▽

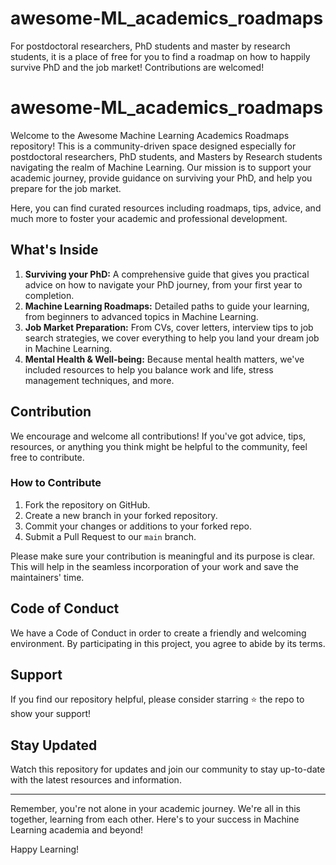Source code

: # awesome-ML_academics_roadmaps
For postdoctoral researchers, PhD students and master by research students, it is a place of free for you to find a roadmap on how to happily survive PhD and the job market! Contributions are welcomed!
# awesome-ML_academics_roadmaps

Welcome to the Awesome Machine Learning Academics Roadmaps repository! This is a community-driven space designed especially for postdoctoral researchers, PhD students, and Masters by Research students navigating the realm of Machine Learning. Our mission is to support your academic journey, provide guidance on surviving your PhD, and help you prepare for the job market.

Here, you can find curated resources including roadmaps, tips, advice, and much more to foster your academic and professional development.

## What's Inside

1. **Surviving your PhD:** A comprehensive guide that gives you practical advice on how to navigate your PhD journey, from your first year to completion.
2. **Machine Learning Roadmaps:** Detailed paths to guide your learning, from beginners to advanced topics in Machine Learning.
3. **Job Market Preparation:** From CVs, cover letters, interview tips to job search strategies, we cover everything to help you land your dream job in Machine Learning.
4. **Mental Health & Well-being:** Because mental health matters, we've included resources to help you balance work and life, stress management techniques, and more.

## Contribution

We encourage and welcome all contributions! If you've got advice, tips, resources, or anything you think might be helpful to the community, feel free to contribute.

### How to Contribute

1. Fork the repository on GitHub.
2. Create a new branch in your forked repository.
3. Commit your changes or additions to your forked repo.
4. Submit a Pull Request to our `main` branch.

Please make sure your contribution is meaningful and its purpose is clear. This will help in the seamless incorporation of your work and save the maintainers' time.

## Code of Conduct

We have a Code of Conduct in order to create a friendly and welcoming environment. By participating in this project, you agree to abide by its terms.

## Support

If you find our repository helpful, please consider starring :star: the repo to show your support! 

## Stay Updated

Watch this repository for updates and join our community to stay up-to-date with the latest resources and information.

----

Remember, you're not alone in your academic journey. We're all in this together, learning from each other. Here's to your success in Machine Learning academia and beyond!

Happy Learning!
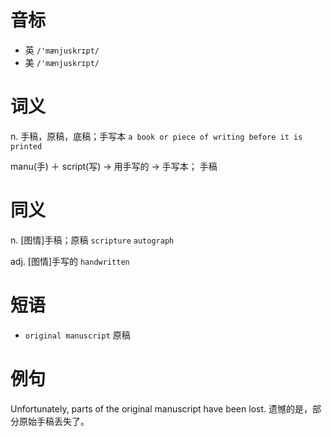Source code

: # 音标

- 英 `/'mænjuskrɪpt/`
- 美 `/'mænjuskrɪpt/`

# 词义

n. 手稿，原稿，底稿；手写本
`a book or piece of writing before it is printed`



manu(手) ＋ script(写) → 用手写的 → 手写本； 手稿

# 同义

n. [图情]手稿；原稿
`scripture` `autograph`

adj. [图情]手写的
`handwritten`

# 短语

- `original manuscript` 原稿

# 例句

Unfortunately, parts of the original manuscript have been lost.
遗憾的是，部分原始手稿丢失了。


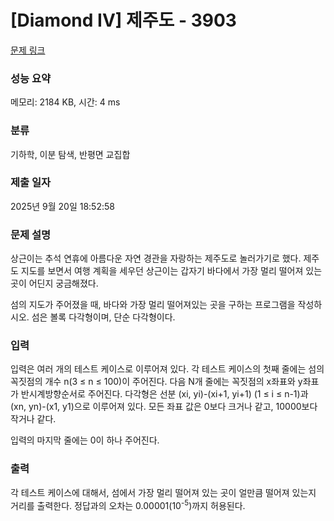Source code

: # [Diamond IV] 제주도 - 3903 

[문제 링크](https://www.acmicpc.net/problem/3903) 

### 성능 요약

메모리: 2184 KB, 시간: 4 ms

### 분류

기하학, 이분 탐색, 반평면 교집합

### 제출 일자

2025년 9월 20일 18:52:58

### 문제 설명

<p>상근이는 추석 연휴에 아름다운 자연 경관을 자랑하는 제주도로 놀러가기로 했다. 제주도 지도를 보면서 여행 계획을 세우던 상근이는 갑자기 바다에서 가장 멀리 떨어져 있는 곳이 어딘지 궁금해졌다.</p>

<p>섬의 지도가 주어졌을 때, 바다와 가장 멀리 떨어져있는 곳을 구하는 프로그램을 작성하시오. 섬은 볼록 다각형이며, 단순 다각형이다.</p>

### 입력 

 <p>입력은 여러 개의 테스트 케이스로 이루어져 있다. 각 테스트 케이스의 첫째 줄에는 섬의 꼭짓점의 개수 n(3 ≤ n ≤ 100)이 주어진다. 다음 N개 줄에는 꼭짓점의 x좌표와 y좌표가 반시계방향순서로 주어진다. 다각형은 선분 (xi, yi)-(xi+1, yi+1) (1 ≤ i ≤ n-1)과 (xn, yn)-(x1, y1)으로 이루어져 있다. 모든 좌표 값은 0보다 크거나 같고, 10000보다 작거나 같다.</p>

<p>입력의 마지막 줄에는 0이 하나 주어진다.</p>

### 출력 

 <p>각 테스트 케이스에 대해서, 섬에서 가장 멀리 떨어져 있는 곳이 얼만큼 떨어져 있는지 거리를 출력한다. 정답과의 오차는 0.00001(10<sup>-5</sup>)까지 허용된다.</p>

△

| What the task asks |
Going through the listing above, copy out every line that has the string "resources".

| Task output |
Here, you can find curated resources including roadmaps, tips, advice, and much more to foster your academic and professional development.
4. **Mental Health & Well-being:** Because mental health matters, we've included resources to help you balance work and life, stress management techniques, and more.
We encourage and welcome all contributions! If you've got advice, tips, resources, or anything you think might be helpful to the community, feel free to contribute.
Watch this repository for updates and join our community to stay up-to-date with the latest resources and information.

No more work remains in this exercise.